Start of GIVEN DATA
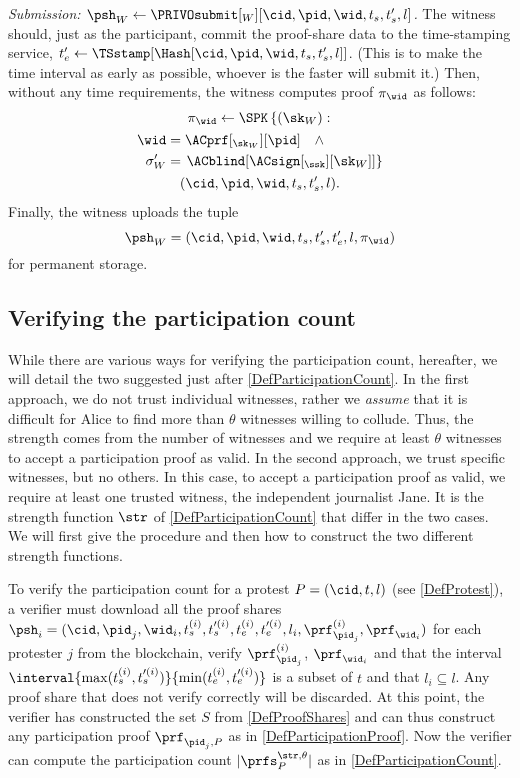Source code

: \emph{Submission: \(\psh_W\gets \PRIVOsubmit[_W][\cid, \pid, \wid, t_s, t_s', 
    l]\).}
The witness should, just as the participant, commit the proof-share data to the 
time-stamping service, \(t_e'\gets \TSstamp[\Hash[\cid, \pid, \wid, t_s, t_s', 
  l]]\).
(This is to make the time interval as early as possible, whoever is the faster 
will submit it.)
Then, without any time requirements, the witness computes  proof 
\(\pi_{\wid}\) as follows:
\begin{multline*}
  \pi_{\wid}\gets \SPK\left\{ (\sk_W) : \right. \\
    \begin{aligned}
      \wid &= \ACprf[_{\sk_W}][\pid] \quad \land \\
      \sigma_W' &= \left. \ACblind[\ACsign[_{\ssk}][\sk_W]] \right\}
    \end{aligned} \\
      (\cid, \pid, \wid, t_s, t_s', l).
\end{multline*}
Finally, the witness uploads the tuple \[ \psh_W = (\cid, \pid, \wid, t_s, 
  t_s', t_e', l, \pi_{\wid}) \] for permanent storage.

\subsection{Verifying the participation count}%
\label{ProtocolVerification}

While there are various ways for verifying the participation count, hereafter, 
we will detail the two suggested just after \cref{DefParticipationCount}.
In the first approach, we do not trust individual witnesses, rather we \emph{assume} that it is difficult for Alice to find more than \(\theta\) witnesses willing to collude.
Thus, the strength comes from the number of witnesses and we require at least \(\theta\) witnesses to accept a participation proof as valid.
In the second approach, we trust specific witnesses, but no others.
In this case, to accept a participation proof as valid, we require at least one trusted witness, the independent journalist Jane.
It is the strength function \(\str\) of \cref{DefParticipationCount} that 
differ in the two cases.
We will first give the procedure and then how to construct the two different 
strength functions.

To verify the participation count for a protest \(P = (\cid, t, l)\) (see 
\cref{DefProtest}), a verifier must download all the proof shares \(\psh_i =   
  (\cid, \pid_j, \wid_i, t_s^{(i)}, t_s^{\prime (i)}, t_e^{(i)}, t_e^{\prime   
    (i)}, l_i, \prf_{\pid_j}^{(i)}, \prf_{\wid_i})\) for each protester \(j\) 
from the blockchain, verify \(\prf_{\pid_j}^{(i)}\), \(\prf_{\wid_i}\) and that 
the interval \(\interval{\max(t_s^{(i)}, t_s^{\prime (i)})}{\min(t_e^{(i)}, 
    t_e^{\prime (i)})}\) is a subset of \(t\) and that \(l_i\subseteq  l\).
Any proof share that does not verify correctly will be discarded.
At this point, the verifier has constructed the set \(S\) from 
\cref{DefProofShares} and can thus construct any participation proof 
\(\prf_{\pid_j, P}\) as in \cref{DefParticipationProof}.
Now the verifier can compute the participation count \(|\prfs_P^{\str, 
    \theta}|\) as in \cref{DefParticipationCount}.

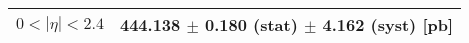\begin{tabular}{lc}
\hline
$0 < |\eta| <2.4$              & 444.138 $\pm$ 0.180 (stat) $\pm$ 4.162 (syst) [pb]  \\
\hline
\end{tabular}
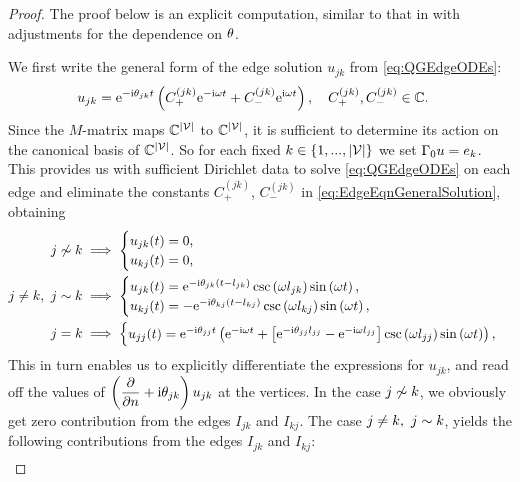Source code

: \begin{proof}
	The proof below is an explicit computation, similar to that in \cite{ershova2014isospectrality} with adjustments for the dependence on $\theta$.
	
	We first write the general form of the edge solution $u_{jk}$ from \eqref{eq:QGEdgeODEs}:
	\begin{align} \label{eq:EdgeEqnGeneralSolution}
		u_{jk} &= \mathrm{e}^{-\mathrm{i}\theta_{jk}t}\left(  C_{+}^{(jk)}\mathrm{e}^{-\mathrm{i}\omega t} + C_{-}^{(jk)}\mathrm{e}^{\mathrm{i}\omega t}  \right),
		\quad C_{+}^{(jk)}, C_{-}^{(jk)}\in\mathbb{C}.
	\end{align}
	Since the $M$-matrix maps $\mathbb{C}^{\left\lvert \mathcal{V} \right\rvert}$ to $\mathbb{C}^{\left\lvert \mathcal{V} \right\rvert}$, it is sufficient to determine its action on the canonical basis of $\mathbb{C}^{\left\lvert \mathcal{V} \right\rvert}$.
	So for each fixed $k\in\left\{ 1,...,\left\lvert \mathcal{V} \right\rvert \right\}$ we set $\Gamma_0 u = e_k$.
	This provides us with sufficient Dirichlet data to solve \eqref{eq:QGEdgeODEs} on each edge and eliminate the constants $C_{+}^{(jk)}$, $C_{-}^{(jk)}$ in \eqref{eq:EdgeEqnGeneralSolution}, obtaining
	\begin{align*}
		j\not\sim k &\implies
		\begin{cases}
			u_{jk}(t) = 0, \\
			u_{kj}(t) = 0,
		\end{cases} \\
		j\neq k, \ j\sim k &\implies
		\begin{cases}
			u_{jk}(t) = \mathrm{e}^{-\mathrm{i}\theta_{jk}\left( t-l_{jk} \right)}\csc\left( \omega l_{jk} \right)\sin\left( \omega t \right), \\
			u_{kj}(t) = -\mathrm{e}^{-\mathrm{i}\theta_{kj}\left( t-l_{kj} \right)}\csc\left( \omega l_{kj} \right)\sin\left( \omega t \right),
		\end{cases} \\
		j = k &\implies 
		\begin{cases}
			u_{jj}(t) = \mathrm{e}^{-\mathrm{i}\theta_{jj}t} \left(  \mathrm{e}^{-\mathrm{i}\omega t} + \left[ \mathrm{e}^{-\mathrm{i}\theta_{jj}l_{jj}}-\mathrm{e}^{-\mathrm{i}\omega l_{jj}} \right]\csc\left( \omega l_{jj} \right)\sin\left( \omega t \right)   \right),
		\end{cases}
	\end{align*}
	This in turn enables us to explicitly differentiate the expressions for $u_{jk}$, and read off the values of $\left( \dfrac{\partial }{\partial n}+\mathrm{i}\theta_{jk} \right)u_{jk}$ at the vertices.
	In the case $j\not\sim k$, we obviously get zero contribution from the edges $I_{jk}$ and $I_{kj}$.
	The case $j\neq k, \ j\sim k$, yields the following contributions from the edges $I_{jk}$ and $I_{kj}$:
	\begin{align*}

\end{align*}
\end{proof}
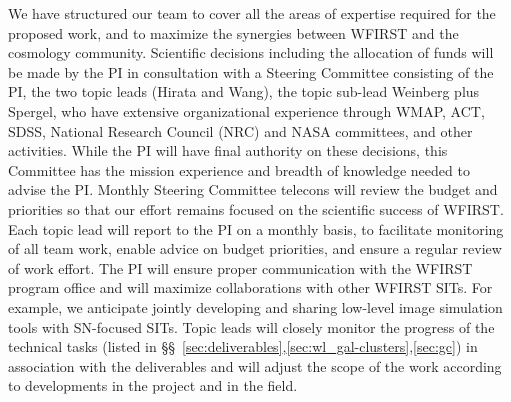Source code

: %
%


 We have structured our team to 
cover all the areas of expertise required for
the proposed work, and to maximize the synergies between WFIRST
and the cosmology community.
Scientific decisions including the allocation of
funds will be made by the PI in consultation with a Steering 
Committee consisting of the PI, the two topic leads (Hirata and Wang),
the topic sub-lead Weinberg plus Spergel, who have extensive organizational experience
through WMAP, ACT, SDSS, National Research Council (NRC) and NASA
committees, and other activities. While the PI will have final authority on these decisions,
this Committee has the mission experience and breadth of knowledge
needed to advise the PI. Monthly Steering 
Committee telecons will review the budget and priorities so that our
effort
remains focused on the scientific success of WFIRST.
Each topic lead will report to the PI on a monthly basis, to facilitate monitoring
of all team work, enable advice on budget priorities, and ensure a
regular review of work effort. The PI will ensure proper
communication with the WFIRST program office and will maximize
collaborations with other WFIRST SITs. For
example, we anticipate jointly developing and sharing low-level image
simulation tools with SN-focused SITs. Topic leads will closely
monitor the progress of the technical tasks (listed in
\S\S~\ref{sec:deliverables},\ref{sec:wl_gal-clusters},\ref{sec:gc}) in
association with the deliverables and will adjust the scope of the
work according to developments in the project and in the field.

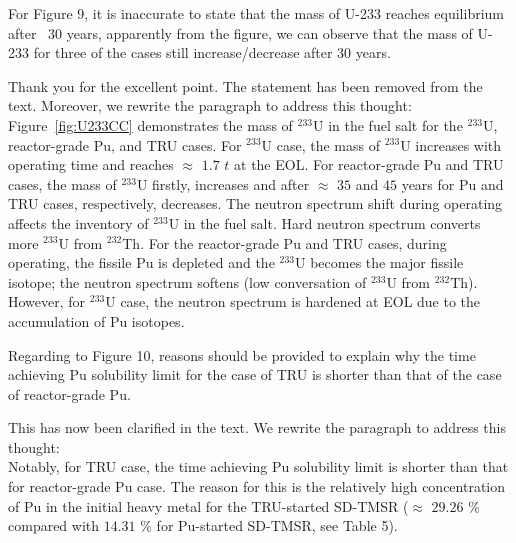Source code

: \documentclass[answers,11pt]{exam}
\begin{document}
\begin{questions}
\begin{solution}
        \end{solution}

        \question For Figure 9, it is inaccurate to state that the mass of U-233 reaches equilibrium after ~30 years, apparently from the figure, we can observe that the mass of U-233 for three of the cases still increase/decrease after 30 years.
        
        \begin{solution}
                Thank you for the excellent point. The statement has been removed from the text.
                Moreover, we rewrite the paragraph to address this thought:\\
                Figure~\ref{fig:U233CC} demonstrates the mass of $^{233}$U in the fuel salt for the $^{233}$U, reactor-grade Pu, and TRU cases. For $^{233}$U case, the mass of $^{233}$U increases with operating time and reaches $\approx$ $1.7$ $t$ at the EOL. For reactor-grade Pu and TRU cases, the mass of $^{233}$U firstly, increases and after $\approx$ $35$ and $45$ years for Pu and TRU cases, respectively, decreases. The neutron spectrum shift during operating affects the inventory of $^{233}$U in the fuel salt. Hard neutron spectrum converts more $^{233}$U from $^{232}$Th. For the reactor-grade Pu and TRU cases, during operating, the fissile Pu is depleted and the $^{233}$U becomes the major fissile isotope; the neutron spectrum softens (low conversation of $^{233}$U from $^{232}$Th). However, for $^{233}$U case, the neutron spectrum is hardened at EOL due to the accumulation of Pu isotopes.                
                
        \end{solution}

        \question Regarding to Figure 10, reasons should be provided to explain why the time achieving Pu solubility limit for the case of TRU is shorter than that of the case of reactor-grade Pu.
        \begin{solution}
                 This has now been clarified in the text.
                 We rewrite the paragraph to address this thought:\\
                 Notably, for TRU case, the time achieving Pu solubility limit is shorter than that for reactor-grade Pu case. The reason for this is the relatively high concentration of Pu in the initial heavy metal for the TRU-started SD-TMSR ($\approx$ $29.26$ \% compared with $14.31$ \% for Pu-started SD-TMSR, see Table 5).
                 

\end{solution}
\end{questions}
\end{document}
End of GIVEN DATA
* **WORK ORDER**
The answer should be an exact copy of the lines from the one containing "after 30 years." through the last line of the entries, both included.

* **FINAL ANSWER**
        \question For Figure 9, it is inaccurate to state that the mass of U-233 reaches equilibrium after ~30 years, apparently from the figure, we can observe that the mass of U-233 for three of the cases still increase/decrease after 30 years.
        
        \begin{solution}
                Thank you for the excellent point. The statement has been removed from the text.
                Moreover, we rewrite the paragraph to address this thought:\\
                Figure~\ref{fig:U233CC} demonstrates the mass of $^{233}$U in the fuel salt for the $^{233}$U, reactor-grade Pu, and TRU cases. For $^{233}$U case, the mass of $^{233}$U increases with operating time and reaches $\approx$ $1.7$ $t$ at the EOL. For reactor-grade Pu and TRU cases, the mass of $^{233}$U firstly, increases and after $\approx$ $35$ and $45$ years for Pu and TRU cases, respectively, decreases. The neutron spectrum shift during operating affects the inventory of $^{233}$U in the fuel salt. Hard neutron spectrum converts more $^{233}$U from $^{232}$Th. For the reactor-grade Pu and TRU cases, during operating, the fissile Pu is depleted and the $^{233}$U becomes the major fissile isotope; the neutron spectrum softens (low conversation of $^{233}$U from $^{232}$Th). However, for $^{233}$U case, the neutron spectrum is hardened at EOL due to the accumulation of Pu isotopes.                
                
        \end{solution}

        \question Regarding to Figure 10, reasons should be provided to explain why the time achieving Pu solubility limit for the case of TRU is shorter than that of the case of reactor-grade Pu.
        \begin{solution}
                 This has now been clarified in the text.
                 We rewrite the paragraph to address this thought:\\
                 Notably, for TRU case, the time achieving Pu solubility limit is shorter than that for reactor-grade Pu case. The reason for this is the relatively high concentration of Pu in the initial heavy metal for the TRU-started SD-TMSR ($\approx$ $29.26$ \% compared with $14.31$ \% for Pu-started SD-TMSR, see Table 5).
                 

\end{solution}
\end{questions}
\end{document}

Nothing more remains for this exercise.